Look below for the line containing "Terminates the plugin.". Output it and each remaining line of the entries exactly, and nothing else.

───── Listed entries ─────

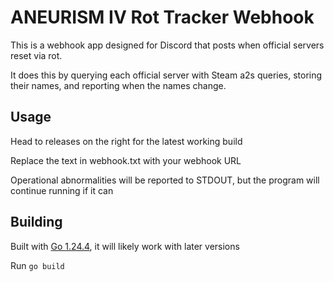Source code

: # ANEURISM IV Rot Tracker Webhook

This is a webhook app designed for Discord that posts when official servers reset via rot.

It does this by querying each official server with Steam a2s queries, storing their names, and reporting when the names change.

## Usage

Head to releases on the right for the latest working build

Replace the text in webhook.txt with your webhook URL

Operational abnormalities will be reported to STDOUT, but the program will continue running if it can

## Building

Built with [Go 1.24.4](https://go.dev/), it will likely work with later versions

Run `go build`

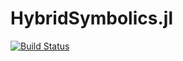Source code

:# HybridSymbolics.jl

[![Build Status](https://github.com/EarthyScience/HybridSymbolics.jl/actions/workflows/CI.yml/badge.svg?branch=main)](https://github.com/EarthyScience/HybridSymbolics.jl/actions/workflows/CI.yml?query=branch%3Amain)
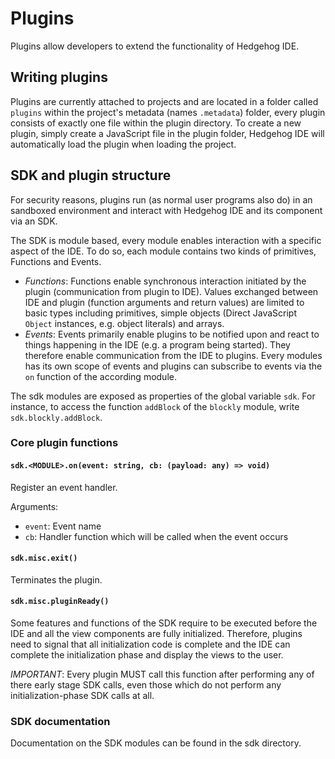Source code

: # Plugins
Plugins allow developers to extend the functionality of Hedgehog IDE.

## Writing plugins
Plugins are currently attached to projects and are located in a folder called `plugins` within the project's metadata (names `.metadata`) folder, every plugin consists of exactly one file within the plugin directory. To create a new plugin, simply create a JavaScript file in the plugin folder, Hedgehog IDE will automatically load the plugin when loading the project.

## SDK and plugin structure
For security reasons, plugins run (as normal user programs also do) in an sandboxed environment and interact with Hedgehog IDE and its component via an SDK.

The SDK is module based, every module enables interaction with a specific aspect of the IDE. To do so, each module contains two kinds of primitives, Functions and Events.
- *Functions*: Functions enable synchronous interaction initiated by the plugin (communication from plugin to IDE). Values exchanged between IDE and plugin (function arguments and return values) are limited to basic types including primitives, simple objects (Direct JavaScript `Object` instances, e.g. object literals) and arrays.
- *Events*: Events primarily enable plugins to be notified upon and react to things happening in the IDE (e.g. a program being started). They therefore enable communication from the IDE to plugins. Every modules has its own scope of events and plugins can subscribe to events via the `on` function of the according module.

The sdk modules are exposed as properties of the global variable `sdk`. For instance, to access the function `addBlock` of the `blockly` module, write `sdk.blockly.addBlock`.

### Core plugin functions
#### `sdk.<MODULE>.on(event: string, cb: (payload: any) => void)`
Register an event handler.

Arguments:
- `event`: Event name
- `cb`: Handler function which will be called when the event occurs

#### `sdk.misc.exit()`
Terminates the plugin.

#### `sdk.misc.pluginReady()`
Some features and functions of the SDK require to be executed before the IDE and all the view components are fully initialized. Therefore, plugins need to signal that all initialization code is complete and the IDE can complete the initialization phase and display the views to the user.

*IMPORTANT*: Every plugin MUST call this function after performing any of there early stage SDK calls, even those which do not perform any initialization-phase SDK calls at all.

### SDK documentation
Documentation on the SDK modules can be found in the sdk directory.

─────

• [The answer]:
Terminates the plugin.

#### `sdk.misc.pluginReady()`
Some features and functions of the SDK require to be executed before the IDE and all the view components are fully initialized. Therefore, plugins need to signal that all initialization code is complete and the IDE can complete the initialization phase and display the views to the user.

*IMPORTANT*: Every plugin MUST call this function after performing any of there early stage SDK calls, even those which do not perform any initialization-phase SDK calls at all.

### SDK documentation
Documentation on the SDK modules can be found in the sdk directory.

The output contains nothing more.